The task = Retrieve each line that contains the word "assets" from the entries below.

Start of Material for this task

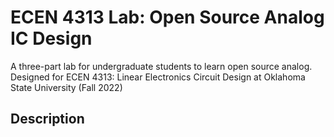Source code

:# ECEN 4313 Lab: Open Source Analog IC Design
A three-part lab for undergraduate students to learn open source analog. Designed for
ECEN 4313: Linear Electronics Circuit Design at Oklahoma State University (Fall 2022)

## Description
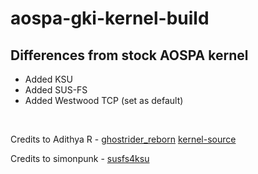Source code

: # aospa-gki-kernel-build
## Differences from stock AOSPA kernel
- Added KSU
- Added SUS-FS
- Added Westwood TCP (set as default)

<p>&nbsp;</p>

Credits to Adithya R - [ghostrider_reborn](https://github.com/ghostrider-reborn)
[kernel-source](https://github.com/pa-gr/android_kernel_xiaomi_sm8450)

Credits to simonpunk - [susfs4ksu](https://gitlab.com/simonpunk/susfs4ksu)
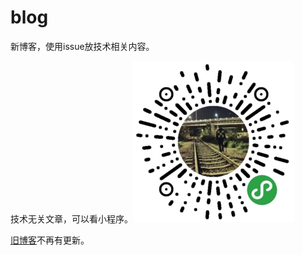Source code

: # blog
新博客，使用issue放技术相关内容。

技术无关文章，可以看小程序。![小程序博客](./weapp-blog.jpg)

[旧博客](https://levy.work)不再有更新。

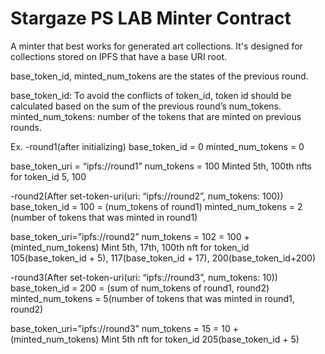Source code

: # Stargaze PS LAB Minter Contract

A minter that best works for generated art collections. It's designed for collections stored on IPFS that have a base URI root.

base_token_id, minted_num_tokens are the states of the previous round.

base_token_id:  To avoid the conflicts of token_id, token id should be calculated based on the sum of the previous round’s num_tokens.
minted_num_tokens:   number of the tokens that are minted on previous rounds.

Ex.
-round1(after initializing)
base_token_id = 0
minted_num_tokens = 0

base_token_uri = “ipfs://round1”
num_tokens = 100
Minted 5th, 100th nfts for token_id 5, 100 

-round2(After set-token-uri(uri: “ipfs://round2”, num_tokens: 100))
base_token_id = 100 = (num_tokens of round1)
minted_num_tokens = 2 (number of tokens that was minted in round1)

base_token_uri=”ipfs://round2”
num_tokens = 102 = 100 + (minted_num_tokens)
Mint 5th, 17th, 100th nft for token_id 105(base_token_id + 5), 117(base_token_id + 17), 200(base_token_id+200)

-round3(After set-token-uri(uri: “ipfs://round3”, num_tokens: 10))
base_token_id = 200 = (sum of num_tokens of round1, round2)
minted_num_tokens = 5(number of tokens that was minted in round1, round2)

base_token_uri=”ipfs://round3”
num_tokens = 15 = 10 + (minted_num_tokens)
Mint 5th nft for token_id 205(base_token_id + 5)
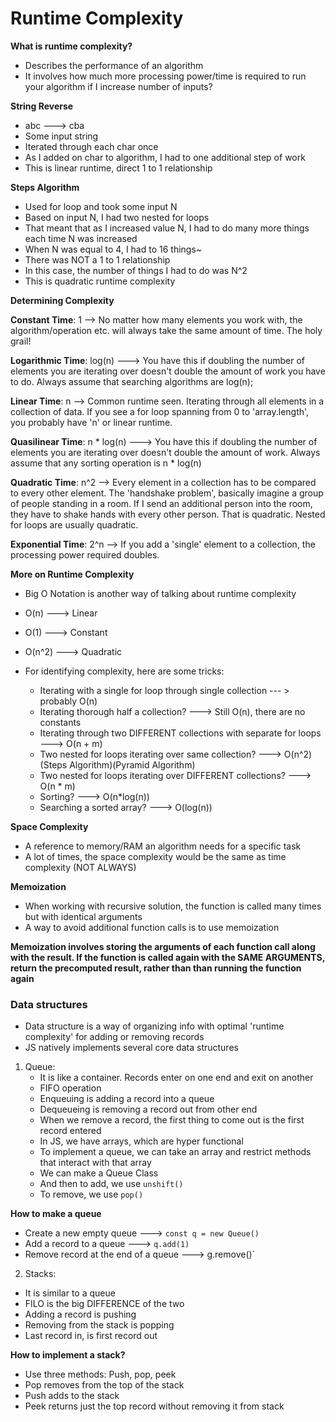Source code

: # Runtime Complexity

**What is runtime complexity?**

- Describes the performance of an algorithm
- It involves how much more processing power/time is required to run
 your algorithm if I increase number of inputs?

 **String Reverse**

 - abc ---> cba
 - Some input string
 - Iterated through each char once
 - As I added on char to algorithm, I had to one additional step of work
 - This is linear runtime, direct 1 to 1 relationship

**Steps Algorithm**

- Used for loop and took some input N
- Based on input N, I had two nested for loops
- That meant that as I increased value N, I had to do many more things
  each time N was increased
- When N was equal to 4, I had to 16 things~
- There was NOT a 1 to 1 relationship
- In this case, the number of things I had to do was N^2
- This is quadratic runtime complexity

**Determining Complexity**

**Constant Time**: 1 --> No matter how many elements you work with, the algorithm/operation
etc. will always take the same amount of time. The holy grail!

**Logarithmic Time**: log(n) ---> You have this if doubling the number of 
elements you are iterating over doesn't double the amount of work you have to do. Always assume that searching algorithms are log(n);

**Linear Time**: n --> Common runtime seen. Iterating through all elements in a collection of data.
If you see a for loop spanning from 0 to 'array.length', you probably have 'n' or linear runtime.

**Quasilinear Time**: n * log(n) ---> You have this if doubling the number of elements you are iterating over doesn't double the amount of work. Always assume that any sorting operation is n * log(n)

**Quadratic Time**: n^2 --> Every element in a collection has to be compared to every other element.
The 'handshake problem', basically imagine a group of people standing in a room. If I send an additional person into the room, they have to shake hands with every other person. That is quadratic. Nested for loops are usually quadratic.

**Exponential Time**: 2^n --> If you add a 'single' element to a collection, the processing power required doubles.

**More on Runtime Complexity**

- Big O Notation is another way of talking about runtime complexity
- O(n) ---> Linear
- O(1) ---> Constant
- O(n^2) ---> Quadratic
- For identifying complexity, here are some tricks:

    - Iterating with a single for loop through single collection --- > probably O(n)
    - Iterating thorough half a collection? ---> Still O(n), there are no constants
    - Iterating through two DIFFERENT collections with separate
        for loops ---> O(n + m)
    - Two nested for loops iterating over same collection? ---> O(n^2)(Steps Algorithm)(Pyramid Algorithm)
    - Two nested for loops iterating over DIFFERENT collections? ---> O(n * m)
    - Sorting? ---> O(n*log(n))
    - Searching a sorted array? ---> O(log(n))

**Space Complexity**

- A reference to memory/RAM an algorithm needs for a specific task
- A lot of times, the space complexity would be the same as time complexity (NOT ALWAYS)

**Memoization**

- When working with recursive solution, the function is called many times but with
  identical arguments
- A way to avoid additional function calls is to use memoization

**Memoization involves storing the arguments of each function call along with the result. If the function is called again with the SAME ARGUMENTS, return the precomputed result, rather than than running the function again**

### Data structures

- Data structure is a way of organizing info with optimal 'runtime complexity' for adding or removing records
- JS natively implements several core data structures

1. Queue: 
   - It is like a container. Records enter on one end and exit on another
   - FIFO operation
   - Enqueuing is adding a record into a queue
   - Dequeueing is removing a record out from other end
   - When we remove a record, the first thing to come out is the first record entered
   - In JS, we have arrays, which are hyper functional
   - To implement a queue, we can take an array and restrict methods that interact with that array
   - We can make a Queue Class
   - And then to add, we use `unshift()`
   - To remove, we use `pop()`

**How to make a queue**

- Create a new empty queue ---> `const q = new Queue()`
- Add a record to a queue ---> `q.add(1)`
- Remove record at the end of a queue ---> g.remove()`

2. Stacks:
  - It is similar to a queue
  - FILO is the big DIFFERENCE of the two
  - Adding a record is pushing
  - Removing from the stack is popping
  - Last record in, is first record out
  
  **How to implement a stack?**

  - Use three methods: Push, pop, peek
  - Pop removes from the top of the stack
  - Push adds to the stack
  - Peek returns just the top record without removing it from stack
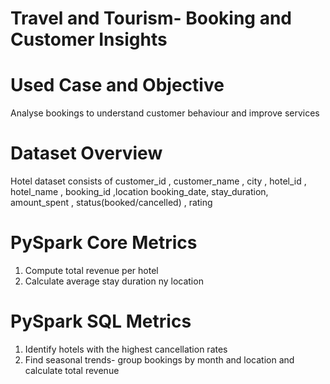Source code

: # Travel and Tourism- Booking and Customer Insights
# Used Case and Objective
Analyse bookings to understand customer behaviour and improve services

# Dataset Overview
Hotel dataset consists of customer_id , customer_name , city , hotel_id , hotel_name , booking_id ,location
booking_date, stay_duration, amount_spent , status(booked/cancelled) , rating

# PySpark Core Metrics
1. Compute total revenue per hotel
2. Calculate average stay duration ny location

# PySpark SQL Metrics
1. Identify hotels with the highest cancellation rates
2. Find seasonal trends- group bookings by month and location and calculate total revenue 
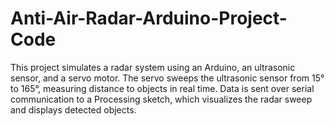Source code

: # Anti-Air-Radar-Arduino-Project-Code
This project simulates a radar system using an Arduino, an ultrasonic sensor, and a servo motor. The servo sweeps the ultrasonic sensor from 15° to 165°, measuring distance to objects in real time. Data is sent over serial communication to a Processing sketch, which visualizes the radar sweep and displays detected objects.
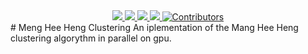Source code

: <div id="top">
  <div align="center">
    <a href="https://wfxr.mit-license.org/2017">
        <img src="https://img.shields.io/badge/License-MIT-brightgreen.svg"/>
    </a>
    <a href="https://gcc.gnu.org/">
        <img src="https://img.shields.io/badge/-C++-blue.svg?style=flat&logo=c%2B%2B"/>
    </a>
    <a href="https://developer.nvidia.com/cuda-downloads">
        <img src="https://img.shields.io/badge/cuda-nvidia-green.svg">
    </a>
    <a href="https://opencv.org/">
        <img src="https://img.shields.io/badge/-C++-blue.svg?style=for-the-badge&message=OpenCV&color=5C3EE8&logo=OpenCV&logoColor=FFFFFF&label="/>
    </a>
    <a href="https://github.com/BananaCloud-CC2022-Parthenope/BananaCloud">
        <img src="https://img.shields.io/badge/Contributors-2-blue" alt="Contributors"/>
    </a>
  </div>
</div>
# Meng Hee Heng Clustering
An iplementation of the Mang Hee Heng clustering algorythm in parallel on gpu.
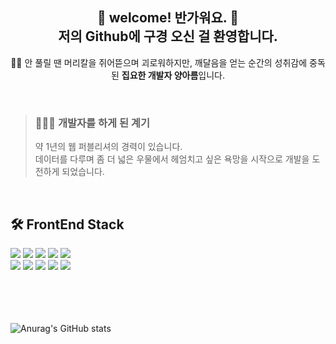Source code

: <div>
  <h2 align="center">🙏 welcome! 반가워요. 🙏 <br /> 저의 Github에 구경 오신 걸 환영합니다. </h2>
  <p align="center">🖐🏼 안 풀릴 땐 머리칼을 쥐어뜯으며 괴로워하지만, 깨달음을 얻는 순간의 성취감에 중독된 <strong>집요한 개발자 양아름</strong>입니다.</p>
  <br />

  ><h3>👩🏻‍💻 개발자를 하게 된 계기</h3>
  ><p>약 1년의 웹 퍼블리셔의 경력이 있습니다.<br />데이터를 다루며 좀 더 넓은 우물에서 헤엄치고 싶은 욕망을 시작으로 개발을 도전하게 되었습니다.</p>
  <br />
  
  ## 🛠️ FrontEnd Stack
  <div>
    <img src="https://img.shields.io/badge/HTML5-E34F26?style=flat-square&logo=HTML5&logoColor=fff" />
    <img src="https://img.shields.io/badge/CSS3-1572B6?style=flat-square&logo=CSS3&logoColor=fff" />
    <img src="https://img.shields.io/badge/SASS-CC6699?style=flat-square&logo=SASS&logoColor=fff" />
    <img src="https://img.shields.io/badge/CSSModules-000?style=flat-square&logo=CSSModules&logoColor=fff" />
    <img src="https://img.shields.io/badge/StyledComponents-DB7093?style=flat-square&logo=StyledComponents&logoColor=fff" />
    <br />
    <img src="https://img.shields.io/badge/JQuery-0769AD?style=flat-square&logo=JQuery&logoColor=fff" />
    <img src="https://img.shields.io/badge/Javascript-F7DF1E?style=flat-square&logo=javascript&logoColor=fff" />
    <img src="https://img.shields.io/badge/React-61DAFB?style=flat-square&logo=REACT&logoColor=fff" />
    <img src="https://img.shields.io/badge/Redux-764ABC?style=flat-square&logo=REDUX&logoColor=fff" />
    <img src="https://img.shields.io/badge/ReduxSaga-999?style=flat-square&logo=REDUX-SAGA&logoColor=fff" />
  </div>
  
  <br />
  <br />
  <br />
  <br />

  ![Anurag's GitHub stats](https://github-readme-stats.vercel.app/api?username=yangareum1818&theme=highcontrast&show_icons=true)
</div>
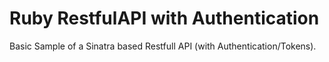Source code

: # Ruby RestfulAPI with Authentication

Basic Sample of a Sinatra based Restfull API (with Authentication/Tokens).
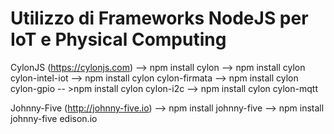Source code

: # Utilizzo di Frameworks NodeJS per IoT e Physical Computing 

CylonJS (https://cylonjs.com)
--> npm install cylon
--> npm install cylon cylon-intel-iot
--> npm install cylon cylon-firmata
--> npm install cylon cylon-gpio
-- >npm install cylon cylon-i2c
--> npm install cylon cylon-mqtt

Johnny-Five (http://johnny-five.io)
--> npm install johnny-five
--> npm install johnny-five edison.io
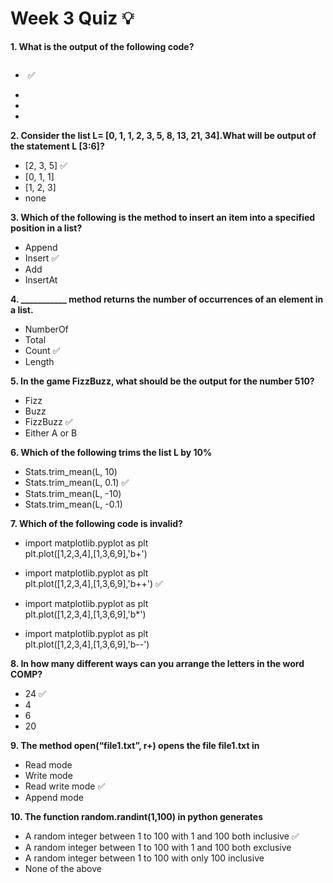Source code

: # Week 3 Quiz 💡

**1. What is the output of the following code?**

<img src="https://storage.googleapis.com/swayam-node1-production.appspot.com/assets/img/noc21_cs32/cs32W2Q1.png" alt="">  

- <img src="https://storage.googleapis.com/swayam-node1-production.appspot.com/assets/img/noc21_cs32/cs32W2Q1.a.png" alt="">  ✅

- <img src="https://storage.googleapis.com/swayam-node1-production.appspot.com/assets/img/noc21_cs32/cs32W2Q1.b.png" alt="">

- <img src="https://storage.googleapis.com/swayam-node1-production.appspot.com/assets/img/noc21_cs32/cs32W2Q1.c.png" alt="">

- <img src="https://storage.googleapis.com/swayam-node1-production.appspot.com/assets/img/noc21_cs32/cs32W2Q1.d.png" alt="">

**2. Consider the list L= [0, 1, 1, 2, 3, 5, 8, 13, 21, 34].What will be output of the statement L [3:6]?**
 - [2, 3, 5]  ✅
 - [0, 1, 1]
 - [1, 2, 3]
 - none

**3. Which of the following is the method to insert an item into a specified position in a list?**
 - Append
 - Insert  ✅
 - Add
 - InsertAt

**4. ___________ method returns the number of occurrences of an element in a list.**
 - NumberOf
 - Total
 - Count  ✅
 - Length

**5. In the game FizzBuzz, what should be the output for the number 510?**
 - Fizz
 - Buzz
 - FizzBuzz  ✅
 - Either A or B

**6. Which of the following trims the list L by 10%**
 - Stats.trim_mean(L, 10)
 - Stats.trim_mean(L, 0.1)  ✅
 - Stats.trim_mean(L, -10)
 - Stats.trim_mean(L, -0.1)

**7. Which of the following code is invalid?**

 - import matplotlib.pyplot as plt\
 plt.plot([1,2,3,4],[1,3,6,9],'b+')

 - import matplotlib.pyplot as plt\
 plt.plot([1,2,3,4],[1,3,6,9],'b++')  ✅

- import matplotlib.pyplot as plt\
plt.plot([1,2,3,4],[1,3,6,9],'b*')

- import matplotlib.pyplot as plt\
  plt.plot([1,2,3,4],[1,3,6,9],'b--')

**8. In how many different ways can you arrange the letters in the word COMP?**
 - 24  ✅
 - 4
 - 6
 - 20

**9. The method open(“file1.txt”, r+) opens the file file1.txt in**
 - Read mode
 - Write mode
 - Read write mode  ✅
 - Append mode

**10. The function random.randint(1,100) in python generates**
 - A random integer between 1 to 100 with 1 and 100 both inclusive  ✅
 - A random integer between 1 to 100 with 1 and 100 both exclusive
 - A random integer between 1 to 100 with only 100 inclusive
 - None of the above
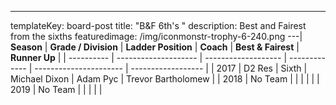 ---
templateKey: board-post
title: "B&F 6th's "
description: Best and Fairest from the sixths
featuredimage: /img/iconmonstr-trophy-6-240.png
---| **Season** | **Grade / Division** | **Ladder Position** | **Coach**     | **Best &amp; Fairest** | **Runner Up**      |
| ---------- | -------------------- | ------------------- | ------------- | ---------------------- | ------------------ |
| 2017       | D2 Res               | Sixth               | Michael Dixon | Adam Pyc               | Trevor Bartholomew |
| 2018       | No Team              |                     |               |                        |                    |
| 2019       | No Team              |                     |               |                        |                    |
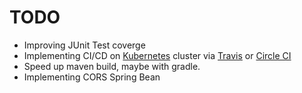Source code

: # TODO

- Improving JUnit Test coverge
- Implementing CI/CD on [Kubernetes](https://kubernetes.io/) cluster via [Travis](https://travis-ci.org/) or [Circle CI](https://circleci.com/)
- Speed up maven build, maybe with gradle.
- Implementing CORS Spring Bean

End of Material for this task

Response to the exercise =
<img src="https://storage.googleapis.com/swayam-node1-production.appspot.com/assets/img/noc21_cs32/cs32W2Q1.png" alt="">  
- <img src="https://storage.googleapis.com/swayam-node1-production.appspot.com/assets/img/noc21_cs32/cs32W2Q1.a.png" alt="">  ✅
- <img src="https://storage.googleapis.com/swayam-node1-production.appspot.com/assets/img/noc21_cs32/cs32W2Q1.b.png" alt="">
- <img src="https://storage.googleapis.com/swayam-node1-production.appspot.com/assets/img/noc21_cs32/cs32W2Q1.c.png" alt="">
- <img src="https://storage.googleapis.com/swayam-node1-production.appspot.com/assets/img/noc21_cs32/cs32W2Q1.d.png" alt="">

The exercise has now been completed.